А вот акробаты, танцоры и музыканты показывают подлинное народное искусство, тут все без обмана. Стройны и мускулисты полуобнаженные бронзовые тела силачей-акробатов, легки, воздушны танцоры, в совершенстве владеют своими примитивными инструментами музыканты…
На террасе появляется заклинатель змей: пожилой человек в пропыленной белой одежде, с умным усталым лицом и длинными седыми косицами. Он достает из деревянного ящика кобру, дразнит ее, заставляя выпускать тонкий, трепещущий язычок и раздувать ромбом горло. Он подносит ее близко к своему лицу, закинув голову, кладет на лоб и терпеливо ждет, пока туристы щелкают затворами кинокамер.
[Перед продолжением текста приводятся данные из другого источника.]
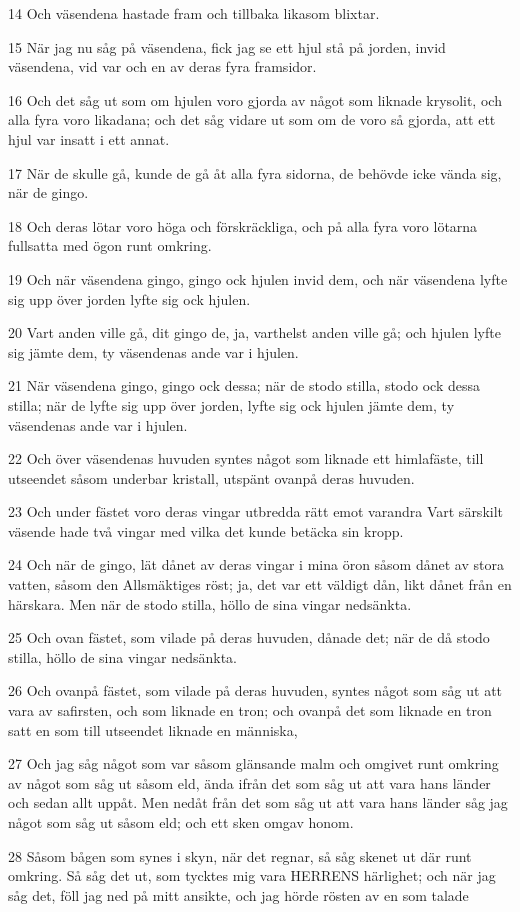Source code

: \par 14 Och väsendena hastade fram och tillbaka likasom blixtar.
\par 15 När jag nu såg på väsendena, fick jag se ett hjul stå på jorden, invid väsendena, vid var och en av deras fyra framsidor.
\par 16 Och det såg ut som om hjulen voro gjorda av något som liknade krysolit, och alla fyra voro likadana; och det såg vidare ut som om de voro så gjorda, att ett hjul var insatt i ett annat.
\par 17 När de skulle gå, kunde de gå åt alla fyra sidorna, de behövde icke vända sig, när de gingo.
\par 18 Och deras lötar voro höga och förskräckliga, och på alla fyra voro lötarna fullsatta med ögon runt omkring.
\par 19 Och när väsendena gingo, gingo ock hjulen invid dem, och när väsendena lyfte sig upp över jorden lyfte sig ock hjulen.
\par 20 Vart anden ville gå, dit gingo de, ja, varthelst anden ville gå; och hjulen lyfte sig jämte dem, ty väsendenas ande var i hjulen.
\par 21 När väsendena gingo, gingo ock dessa; när de stodo stilla, stodo ock dessa stilla; när de lyfte sig upp över jorden, lyfte sig ock hjulen jämte dem, ty väsendenas ande var i hjulen.
\par 22 Och över väsendenas huvuden syntes något som liknade ett himlafäste, till utseendet såsom underbar kristall, utspänt ovanpå deras huvuden.
\par 23 Och under fästet voro deras vingar utbredda rätt emot varandra Vart särskilt väsende hade två vingar med vilka det kunde betäcka sin kropp.
\par 24 Och när de gingo, lät dånet av deras vingar i mina öron såsom dånet av stora vatten, såsom den Allsmäktiges röst; ja, det var ett väldigt dån, likt dånet från en härskara. Men när de stodo stilla, höllo de sina vingar nedsänkta.
\par 25 Och ovan fästet, som vilade på deras huvuden, dånade det; när de då stodo stilla, höllo de sina vingar nedsänkta.
\par 26 Och ovanpå fästet, som vilade på deras huvuden, syntes något som såg ut att vara av safirsten, och som liknade en tron; och ovanpå det som liknade en tron satt en som till utseendet liknade en människa,
\par 27 Och jag såg något som var såsom glänsande malm och omgivet runt omkring av något som såg ut såsom eld, ända ifrån det som såg ut att vara hans länder och sedan allt uppåt. Men nedåt från det som såg ut att vara hans länder såg jag något som såg ut såsom eld; och ett sken omgav honom.
\par 28 Såsom bågen som synes i skyn, när det regnar, så såg skenet ut där runt omkring. Så såg det ut, som tycktes mig vara HERRENS härlighet; och när jag såg det, föll jag ned på mitt ansikte, och jag hörde rösten av en som talade

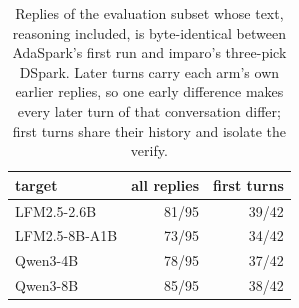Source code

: \begin{table}[t]
\centering\small
\caption{Replies of the evaluation subset whose text, reasoning included, is byte-identical between AdaSpark's first run and imparo's three-pick DSpark. Later turns carry each arm's own earlier replies, so one early difference makes every later turn of that conversation differ; first turns share their history and isolate the verify.}
\label{tab:agree}
\setlength{\tabcolsep}{4pt}
\begin{tabular}{lrr}
\toprule
\rowcolor{head}\textbf{target} & \textbf{all replies} & \textbf{first turns} \\
\midrule
LFM2.5-2.6B & 81/95 & 39/42 \\
LFM2.5-8B-A1B & 73/95 & 34/42 \\
Qwen3-4B & 78/95 & 37/42 \\
Qwen3-8B & 85/95 & 38/42 \\
\bottomrule
\end{tabular}
\end{table}
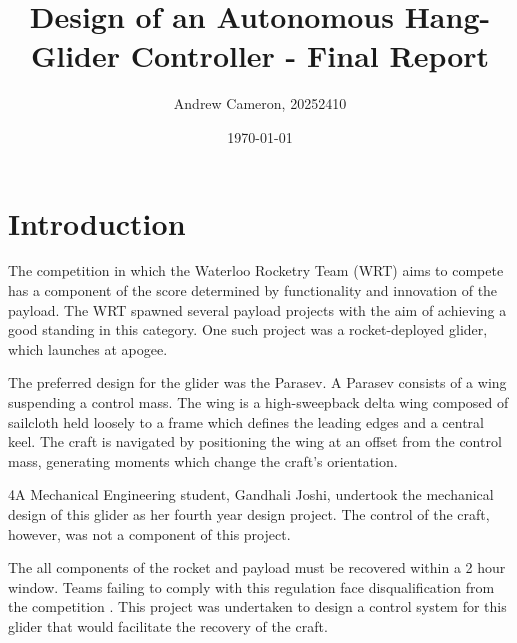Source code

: \documentclass{sydeStyle}
\title{
Design of an Autonomous Hang-Glider Controller - Final Report
}
\date{\today}
\author{Andrew Cameron, 20252410}
\begin{document}
\maketitle

\tableofcontents

\chapter{Introduction}

The competition in which the Waterloo Rocketry Team (WRT) aims to compete has a
component of the score determined by functionality and innovation of the
payload\cite{IREC}. The WRT spawned several payload projects with the aim of
achieving a good standing in this category. One such project was a
rocket-deployed glider, which launches at apogee.

The preferred design for the glider was the Parasev. A Parasev consists of a
wing suspending a control mass\cite{wiki:parasev}. The wing is a high-sweepback
delta wing composed of sailcloth held loosely to a frame which defines the
leading edges and a central keel. The craft is navigated by positioning the wing
at an offset from the control mass, generating moments which change the craft's
orientation.

4A Mechanical Engineering student, Gandhali Joshi, undertook the mechanical
design of this glider as her fourth year design project. The control of the
craft, however, was not a component of this project.

The all components of the rocket and payload must be recovered within a 2 hour
window. Teams failing to comply with this regulation face disqualification from
the competition \cite{IREC}. This project was undertaken to design a control
system for this glider that would facilitate the recovery of the craft.
\end{document}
После этого он водворяет кобру обратно, а из другого ящика, побольше, достает толстую, довольно короткую серую змею. Змея кажется дохлой, и заклинатель с покорно-усталым видом пытается пробудить в ней искру жизни. Наконец змея делает несколько вялых движений коротким толстым телом и раскрывает пустую пасть. Тогда он обвивает ею свою жилистую шею и опять ждет, пока его отснимут. Затем опускает змею в ящик и собирает со зрителей деньги. Спустя несколько минут заклинатель, задвинув ящики со змеями под столик, освежается кока-колой.
И тут возникла на террасе кафе молоденькая арабка в белой льняной одежде, в туфлях на высоком каблучке, с лакированной сумочкой под мышкой. На крыше было ветрено, и легкая темная чадра колыхалась, порой так плотно обтягивала лицо, что можно было прочесть нежные, точеные черты. Молодая женщина заняла крайнее место у барьера, что-то коротко сказала официанту и вдруг быстрым, хищным движением сорвала с лица чадру, скомкала черный шелковый лоскуток и спрятала в сумочку. Она склонилась над перилами и будто метнула в площадь, в толпу свое нагое маленькое фарфоровое лицо, затаенно торжествующее, разрумянившееся под смуглотой.